To compensate, researchers should now move to a new password scheme, or the use of 7zip archives instead of ZIP.

Further testing was performed to determine why subsequent files were flagged as malicious, even with a complex password. As soon as Google detects a malicious attachment, it will flag that attachment File Name and prevent your account from attaching any file with the same name for what appears to be five minutes. Therefore, even if I recreated infected.zip with a 50-char password, it would still be flagged. Even if I created infected.zip as an ASCII text document full of spaces, it would still be flagged.

In my layman experience, this is a very scary grey area for active monitoring of malware. In the realm of spear phishing it is common to password protect an email attachment (DOC/PDF/ZIP/EXE) and provide the password in the body to bypass AV scanners. However, I've never seen any attack foolish enough to use a red flag word like "infected", which would scare any common computer user away (... unless someone made a new game called Infected? ... or a malicious leaked album set from Infected Mushroom?)

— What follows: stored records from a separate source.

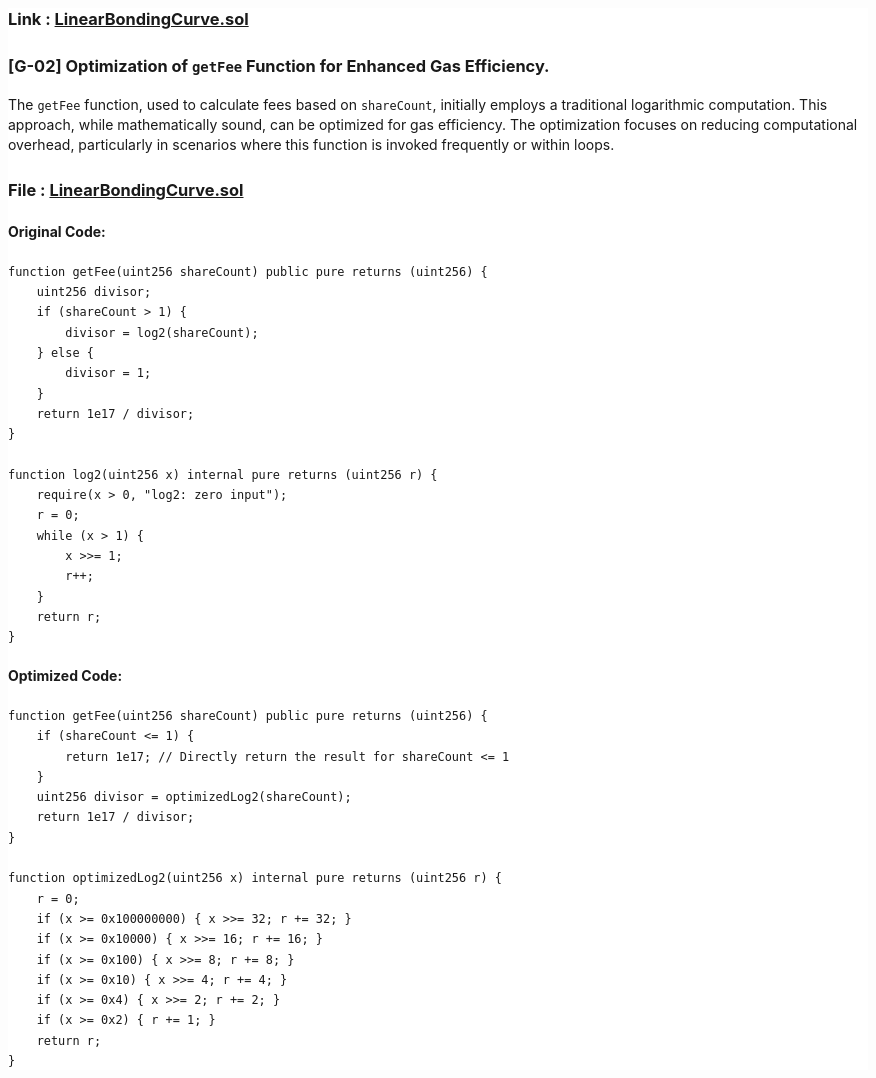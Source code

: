 ### Link : [LinearBondingCurve.sol](https://github.com/code-423n4/2023-11-canto/blob/main/1155tech-contracts/src/bonding_curve/LinearBondingCurve.sol#L14)





### [G-02] Optimization of `getFee` Function for Enhanced Gas Efficiency.

The `getFee` function, used to calculate fees based on `shareCount`, initially employs a traditional logarithmic computation. This approach, while mathematically sound, can be optimized for gas efficiency. The optimization focuses on reducing computational overhead, particularly in scenarios where this function is invoked frequently or within loops.

### File : [LinearBondingCurve.sol](https://github.com/code-423n4/2023-11-canto/blob/main/1155tech-contracts/src/bonding_curve/LinearBondingCurve.sol#L27)

#### Original Code:
```solidity
function getFee(uint256 shareCount) public pure returns (uint256) {
    uint256 divisor;
    if (shareCount > 1) {
        divisor = log2(shareCount);
    } else {
        divisor = 1;
    }
    return 1e17 / divisor;
}

function log2(uint256 x) internal pure returns (uint256 r) {
    require(x > 0, "log2: zero input");
    r = 0;
    while (x > 1) {
        x >>= 1;
        r++;
    }
    return r;
}
```

#### Optimized Code:
```solidity
function getFee(uint256 shareCount) public pure returns (uint256) {
    if (shareCount <= 1) {
        return 1e17; // Directly return the result for shareCount <= 1
    }
    uint256 divisor = optimizedLog2(shareCount);
    return 1e17 / divisor;
}

function optimizedLog2(uint256 x) internal pure returns (uint256 r) {
    r = 0;
    if (x >= 0x100000000) { x >>= 32; r += 32; }
    if (x >= 0x10000) { x >>= 16; r += 16; }
    if (x >= 0x100) { x >>= 8; r += 8; }
    if (x >= 0x10) { x >>= 4; r += 4; }
    if (x >= 0x4) { x >>= 2; r += 2; }
    if (x >= 0x2) { r += 1; }
    return r;
}
```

Regardless of the email contents, if they are sent from one consenting adult to another, in a password-protected container, there is an expectation of privacy between the two that is violated upon attempting to guess passwords en masse.

And why is such activity targeted towards the malware community, who uses this process to help build defenses against such attacks?

  • Emails were sent from my Google Apps (GAFYD) account.
  • Tests were also made using non-descript filenames (e.g. a.txt).
  • Additional tests were made to alter the CRC32 hash within the ZIPs (appending random bytes to the end of each file), and any other metadata that could be targeted.
  • The password "infected" was not contained in the subject nor body during the process.

There was earlier speculation that the samples may have been automatically sent to VirusTotal for scanning. As shown in the comments below, Bernardo Quintero from VirusTotal has denied that this is occurring. I've removed the content from this post to avoid any future confusion.

Others have come forth to say that they've seen this behavior for some time. However, I've been able to happily send around files until late last week. This suggests that the feature is not evenly deployed to all GMail users.

A member of Google's team replied below noting that this activity was due to a third-party antivirus engine used by Google.

The owner of VirusShare.com, inspired by this exchange, attempted to locate what engine this could be by uploading choice samples to VirusTotal. His uploads showed one commonality, NANO-Antivirus:

My own tests also showed positive hits from NANO-Antivirus.

At the very least, this shows how one minor, well-meaning feature in an obscure antivirus engine can cause waves of doubt and frustration to anyone who decides to use it without thorough testing.